Prohibited to be used for that.
  Here is what can be used: $400 million for the border security of 
Jordan, Lebanon, Tunisia, Egypt, and Oman. Think about that. Right now, 
while title 42 is on the verge of going away, they are estimating we 
literally have 18,000 people per day coming across the border 
illegally. We are going to spend $400 million in the Middle East to 
secure their borders, and we are going to say to the United States of 
America, you can't spend any tax dollars to defend your own border. 
That passed in the U.S. Senate today.
  $140 million on carbon dioxide removal technologies;
  $540 million on energy storage because the preferred sources of 
energy by my friends on that side of the aisle don't work. So we need 
that.
  $220 million on solar energy. I thought solar energy came of age and 
was supportive of itself without subsidy.
  $380 million for alternative modes of transport because, ladies and 
gentlemen of America, my friends on the other side of the aisle 
actually don't want you to drive a car or own a car. And if you do have 
the temerity to think you are going to go somewhere in your own car, it 
better be an electric vehicle that you are going to plug in and charge 
when they allow you to charge it. We need $380 million for that.
  I was at the grocery store a couple days ago with my family--my wife, 
our girls were there--having a conversation about what we are going to 
buy for Christmas for the in-laws and family coming over, and a lady 
was listening to the conversation, Chip, and she said, ``I am not 
paying $5 for a dozen eggs. I am not paying $5 for a dozen eggs.''
  I don't see one darn thing in this bill that is going to solve that 
lady's problem.
  Whether it is the gas prices--right now the temperature is dropping 
all across the United States of America, and people are going to have 
to pay for the electricity, the heating oil, the propane, the natural 
gas, something to heat their homes, and they are going to be paying a 
lot.

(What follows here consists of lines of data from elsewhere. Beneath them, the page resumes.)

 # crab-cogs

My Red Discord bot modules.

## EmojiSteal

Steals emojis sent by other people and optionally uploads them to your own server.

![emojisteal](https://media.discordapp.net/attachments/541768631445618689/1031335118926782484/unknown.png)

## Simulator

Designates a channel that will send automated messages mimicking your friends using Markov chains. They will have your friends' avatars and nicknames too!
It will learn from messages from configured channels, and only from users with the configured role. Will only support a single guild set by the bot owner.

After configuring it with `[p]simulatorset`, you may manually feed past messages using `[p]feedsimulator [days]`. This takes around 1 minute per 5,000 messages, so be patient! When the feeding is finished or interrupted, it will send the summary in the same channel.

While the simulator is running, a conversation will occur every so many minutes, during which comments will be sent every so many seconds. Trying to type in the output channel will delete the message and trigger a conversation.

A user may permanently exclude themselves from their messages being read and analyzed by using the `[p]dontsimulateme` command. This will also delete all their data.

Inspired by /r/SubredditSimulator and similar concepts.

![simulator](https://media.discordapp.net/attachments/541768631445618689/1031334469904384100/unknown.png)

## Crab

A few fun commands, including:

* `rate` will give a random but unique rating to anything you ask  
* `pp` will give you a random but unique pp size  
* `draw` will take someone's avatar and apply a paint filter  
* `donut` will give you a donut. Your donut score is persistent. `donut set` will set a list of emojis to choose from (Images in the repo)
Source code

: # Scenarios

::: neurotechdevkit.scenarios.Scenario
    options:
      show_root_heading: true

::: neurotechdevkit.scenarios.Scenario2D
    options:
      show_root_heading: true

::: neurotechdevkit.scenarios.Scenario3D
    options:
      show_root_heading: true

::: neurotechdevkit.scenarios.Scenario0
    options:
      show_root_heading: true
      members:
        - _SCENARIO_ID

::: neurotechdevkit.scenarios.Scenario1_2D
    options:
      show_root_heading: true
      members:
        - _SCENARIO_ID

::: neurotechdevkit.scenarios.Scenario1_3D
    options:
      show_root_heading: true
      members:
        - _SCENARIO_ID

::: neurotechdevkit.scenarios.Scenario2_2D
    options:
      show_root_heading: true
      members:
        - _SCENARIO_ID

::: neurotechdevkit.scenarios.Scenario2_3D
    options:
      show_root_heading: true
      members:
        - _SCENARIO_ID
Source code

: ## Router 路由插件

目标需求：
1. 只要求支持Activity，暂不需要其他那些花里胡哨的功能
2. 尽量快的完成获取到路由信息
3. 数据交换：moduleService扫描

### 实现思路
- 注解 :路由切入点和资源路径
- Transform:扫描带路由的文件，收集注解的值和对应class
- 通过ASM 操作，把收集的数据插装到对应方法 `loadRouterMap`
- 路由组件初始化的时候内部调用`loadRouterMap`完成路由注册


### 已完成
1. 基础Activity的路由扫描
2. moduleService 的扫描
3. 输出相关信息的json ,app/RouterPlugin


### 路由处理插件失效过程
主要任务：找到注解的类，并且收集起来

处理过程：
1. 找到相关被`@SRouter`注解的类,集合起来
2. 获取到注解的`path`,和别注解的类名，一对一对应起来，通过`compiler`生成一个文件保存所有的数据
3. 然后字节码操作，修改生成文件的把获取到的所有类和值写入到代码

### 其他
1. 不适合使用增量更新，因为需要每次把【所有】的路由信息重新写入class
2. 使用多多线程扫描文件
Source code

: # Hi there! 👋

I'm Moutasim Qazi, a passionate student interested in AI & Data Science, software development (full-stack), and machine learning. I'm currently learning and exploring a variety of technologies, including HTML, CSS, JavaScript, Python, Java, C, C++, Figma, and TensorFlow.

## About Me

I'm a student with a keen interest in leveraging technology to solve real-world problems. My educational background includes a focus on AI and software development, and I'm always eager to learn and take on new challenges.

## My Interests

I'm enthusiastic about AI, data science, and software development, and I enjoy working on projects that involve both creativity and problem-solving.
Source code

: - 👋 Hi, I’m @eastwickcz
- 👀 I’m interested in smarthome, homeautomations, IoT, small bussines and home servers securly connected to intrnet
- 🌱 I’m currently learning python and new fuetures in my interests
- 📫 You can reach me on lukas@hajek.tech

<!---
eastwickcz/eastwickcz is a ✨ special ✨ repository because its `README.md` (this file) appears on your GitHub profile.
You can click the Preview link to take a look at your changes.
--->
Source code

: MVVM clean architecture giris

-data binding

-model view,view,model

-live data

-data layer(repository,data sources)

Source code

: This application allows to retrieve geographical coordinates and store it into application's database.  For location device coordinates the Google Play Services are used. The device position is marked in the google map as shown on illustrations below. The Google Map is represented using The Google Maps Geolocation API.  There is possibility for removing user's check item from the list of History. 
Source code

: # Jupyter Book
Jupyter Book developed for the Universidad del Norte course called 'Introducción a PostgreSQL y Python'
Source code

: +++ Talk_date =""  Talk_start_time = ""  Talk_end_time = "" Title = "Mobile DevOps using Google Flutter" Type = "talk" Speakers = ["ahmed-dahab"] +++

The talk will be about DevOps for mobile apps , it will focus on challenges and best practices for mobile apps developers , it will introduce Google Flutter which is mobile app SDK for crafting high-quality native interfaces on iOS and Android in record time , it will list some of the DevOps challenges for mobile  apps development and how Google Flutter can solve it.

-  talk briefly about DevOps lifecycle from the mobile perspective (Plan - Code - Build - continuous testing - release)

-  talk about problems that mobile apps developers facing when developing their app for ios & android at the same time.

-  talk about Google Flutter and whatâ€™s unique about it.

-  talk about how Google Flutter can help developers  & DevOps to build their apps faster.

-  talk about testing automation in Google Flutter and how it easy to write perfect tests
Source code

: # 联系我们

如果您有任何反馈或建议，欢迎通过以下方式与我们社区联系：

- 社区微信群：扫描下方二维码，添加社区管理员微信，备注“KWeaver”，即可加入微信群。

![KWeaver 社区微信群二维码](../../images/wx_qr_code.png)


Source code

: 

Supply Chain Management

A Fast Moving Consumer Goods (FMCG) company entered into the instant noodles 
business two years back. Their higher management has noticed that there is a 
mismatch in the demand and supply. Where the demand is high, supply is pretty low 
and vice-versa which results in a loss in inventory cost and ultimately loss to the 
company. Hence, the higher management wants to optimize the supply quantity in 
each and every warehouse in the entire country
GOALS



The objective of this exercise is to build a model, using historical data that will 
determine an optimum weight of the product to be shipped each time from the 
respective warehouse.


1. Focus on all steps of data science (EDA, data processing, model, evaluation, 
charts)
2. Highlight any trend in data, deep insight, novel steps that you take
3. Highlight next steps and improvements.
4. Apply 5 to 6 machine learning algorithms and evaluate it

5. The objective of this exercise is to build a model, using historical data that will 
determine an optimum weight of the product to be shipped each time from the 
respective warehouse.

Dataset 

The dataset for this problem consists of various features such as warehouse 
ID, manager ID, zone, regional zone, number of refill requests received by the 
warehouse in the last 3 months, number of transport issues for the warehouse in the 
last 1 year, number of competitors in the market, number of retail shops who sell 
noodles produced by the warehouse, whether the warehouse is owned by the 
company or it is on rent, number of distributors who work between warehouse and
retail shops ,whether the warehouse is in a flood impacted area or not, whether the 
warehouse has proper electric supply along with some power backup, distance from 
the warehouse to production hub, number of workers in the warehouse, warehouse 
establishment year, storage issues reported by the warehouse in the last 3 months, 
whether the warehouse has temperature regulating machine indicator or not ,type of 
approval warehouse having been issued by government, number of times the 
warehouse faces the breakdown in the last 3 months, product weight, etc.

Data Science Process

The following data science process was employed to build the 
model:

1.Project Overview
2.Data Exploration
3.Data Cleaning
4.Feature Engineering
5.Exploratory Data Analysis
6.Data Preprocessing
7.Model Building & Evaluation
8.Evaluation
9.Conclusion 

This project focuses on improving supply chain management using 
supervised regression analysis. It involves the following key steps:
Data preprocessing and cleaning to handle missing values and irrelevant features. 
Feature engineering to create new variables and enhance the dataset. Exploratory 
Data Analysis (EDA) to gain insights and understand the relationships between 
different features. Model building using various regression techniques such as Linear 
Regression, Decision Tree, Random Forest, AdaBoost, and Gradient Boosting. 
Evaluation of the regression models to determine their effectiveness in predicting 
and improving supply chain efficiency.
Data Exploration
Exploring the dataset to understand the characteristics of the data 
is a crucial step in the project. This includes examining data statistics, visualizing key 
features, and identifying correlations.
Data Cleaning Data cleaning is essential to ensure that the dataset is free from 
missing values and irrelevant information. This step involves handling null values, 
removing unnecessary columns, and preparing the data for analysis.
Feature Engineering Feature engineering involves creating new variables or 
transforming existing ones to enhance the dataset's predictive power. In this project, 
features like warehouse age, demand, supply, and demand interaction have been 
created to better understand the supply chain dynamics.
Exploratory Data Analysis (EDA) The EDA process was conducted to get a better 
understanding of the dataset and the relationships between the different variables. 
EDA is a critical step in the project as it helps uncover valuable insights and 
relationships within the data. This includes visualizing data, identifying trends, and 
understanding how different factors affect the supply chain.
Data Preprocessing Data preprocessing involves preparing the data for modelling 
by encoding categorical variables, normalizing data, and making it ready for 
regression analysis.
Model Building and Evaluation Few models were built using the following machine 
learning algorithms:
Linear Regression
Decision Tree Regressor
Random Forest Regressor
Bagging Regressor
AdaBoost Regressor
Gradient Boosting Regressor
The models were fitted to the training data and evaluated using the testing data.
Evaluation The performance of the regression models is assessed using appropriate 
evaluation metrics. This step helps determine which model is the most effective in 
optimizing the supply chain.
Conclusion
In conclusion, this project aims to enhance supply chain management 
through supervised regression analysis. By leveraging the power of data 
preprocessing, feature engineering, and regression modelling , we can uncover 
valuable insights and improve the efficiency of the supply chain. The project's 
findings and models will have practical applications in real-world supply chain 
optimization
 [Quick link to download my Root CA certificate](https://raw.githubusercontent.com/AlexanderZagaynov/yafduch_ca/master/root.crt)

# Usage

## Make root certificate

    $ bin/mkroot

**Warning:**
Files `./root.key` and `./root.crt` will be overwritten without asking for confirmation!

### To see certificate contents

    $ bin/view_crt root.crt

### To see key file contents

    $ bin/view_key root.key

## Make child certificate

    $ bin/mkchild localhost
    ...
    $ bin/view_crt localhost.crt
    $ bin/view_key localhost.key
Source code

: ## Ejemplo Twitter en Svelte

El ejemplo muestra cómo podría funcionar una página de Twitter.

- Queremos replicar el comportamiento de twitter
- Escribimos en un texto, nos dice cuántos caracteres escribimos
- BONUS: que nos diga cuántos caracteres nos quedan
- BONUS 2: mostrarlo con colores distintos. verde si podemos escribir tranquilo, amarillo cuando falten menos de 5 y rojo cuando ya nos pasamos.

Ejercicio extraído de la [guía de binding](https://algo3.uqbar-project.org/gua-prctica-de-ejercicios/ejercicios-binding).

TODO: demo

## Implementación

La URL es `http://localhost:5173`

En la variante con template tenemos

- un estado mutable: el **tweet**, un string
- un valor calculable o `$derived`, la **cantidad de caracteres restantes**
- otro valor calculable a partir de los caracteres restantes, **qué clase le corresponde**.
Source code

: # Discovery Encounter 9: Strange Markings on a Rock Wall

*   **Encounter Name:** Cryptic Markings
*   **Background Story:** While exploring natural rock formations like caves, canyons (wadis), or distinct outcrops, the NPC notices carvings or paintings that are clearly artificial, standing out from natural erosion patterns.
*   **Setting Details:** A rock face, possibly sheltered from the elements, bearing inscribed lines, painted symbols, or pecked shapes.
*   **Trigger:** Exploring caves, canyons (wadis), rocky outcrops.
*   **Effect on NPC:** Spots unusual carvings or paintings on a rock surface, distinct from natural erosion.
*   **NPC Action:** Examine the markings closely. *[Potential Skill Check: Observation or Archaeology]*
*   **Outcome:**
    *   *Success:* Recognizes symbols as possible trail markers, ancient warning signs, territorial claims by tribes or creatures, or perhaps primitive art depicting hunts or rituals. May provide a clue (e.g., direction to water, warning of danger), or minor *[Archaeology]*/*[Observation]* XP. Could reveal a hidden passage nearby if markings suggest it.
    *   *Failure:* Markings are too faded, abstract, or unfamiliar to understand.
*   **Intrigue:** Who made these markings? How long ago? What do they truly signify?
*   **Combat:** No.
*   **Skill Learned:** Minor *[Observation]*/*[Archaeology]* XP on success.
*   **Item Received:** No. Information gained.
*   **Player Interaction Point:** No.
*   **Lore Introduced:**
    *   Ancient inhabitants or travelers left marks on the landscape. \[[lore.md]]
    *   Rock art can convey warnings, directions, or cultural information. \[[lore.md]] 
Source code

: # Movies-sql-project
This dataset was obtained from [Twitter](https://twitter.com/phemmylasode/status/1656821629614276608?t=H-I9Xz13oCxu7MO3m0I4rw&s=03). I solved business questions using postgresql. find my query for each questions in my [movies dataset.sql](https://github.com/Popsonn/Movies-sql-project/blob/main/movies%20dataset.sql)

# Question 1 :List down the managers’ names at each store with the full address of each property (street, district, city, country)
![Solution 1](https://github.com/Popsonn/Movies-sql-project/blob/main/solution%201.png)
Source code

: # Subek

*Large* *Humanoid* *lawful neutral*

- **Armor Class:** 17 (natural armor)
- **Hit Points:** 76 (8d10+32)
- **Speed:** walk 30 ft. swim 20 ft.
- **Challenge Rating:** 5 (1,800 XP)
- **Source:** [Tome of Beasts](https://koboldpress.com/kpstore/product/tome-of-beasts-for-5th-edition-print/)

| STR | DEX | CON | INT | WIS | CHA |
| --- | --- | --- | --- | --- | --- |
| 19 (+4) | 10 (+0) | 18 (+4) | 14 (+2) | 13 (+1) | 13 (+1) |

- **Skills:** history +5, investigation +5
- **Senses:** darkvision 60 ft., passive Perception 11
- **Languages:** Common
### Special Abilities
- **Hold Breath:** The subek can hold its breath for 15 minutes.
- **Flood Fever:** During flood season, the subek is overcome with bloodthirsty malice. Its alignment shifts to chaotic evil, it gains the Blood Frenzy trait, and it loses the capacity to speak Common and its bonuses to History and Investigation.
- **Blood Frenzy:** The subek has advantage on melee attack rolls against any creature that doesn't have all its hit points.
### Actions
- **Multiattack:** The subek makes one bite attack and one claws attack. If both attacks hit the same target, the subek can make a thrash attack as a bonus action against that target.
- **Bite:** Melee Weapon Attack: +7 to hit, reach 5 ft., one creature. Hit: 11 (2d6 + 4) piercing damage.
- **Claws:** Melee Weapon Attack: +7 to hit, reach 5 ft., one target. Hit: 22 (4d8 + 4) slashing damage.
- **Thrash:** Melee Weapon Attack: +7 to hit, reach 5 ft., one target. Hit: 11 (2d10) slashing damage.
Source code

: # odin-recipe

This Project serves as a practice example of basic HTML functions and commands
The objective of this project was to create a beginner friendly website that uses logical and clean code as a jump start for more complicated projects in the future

And there is nothing in here for that.
  But I will tell you what is in here: $1.3 million in an earmark for 
water storage tanks just outside of Washington, D.C. The wealthiest 
counties in the United States of America right here, but we have got an 
earmark for them because they need a water storage tank.
  How about $1.5 million for the Pasadena on-street dining project? 
$1.5 million for a student garden in Sacramento?
  I am not saying that these projects aren't worthy of discussion for 
somebody. If you live in Pasadena and you want on-street dining, God 
bless you. It is probably important to you.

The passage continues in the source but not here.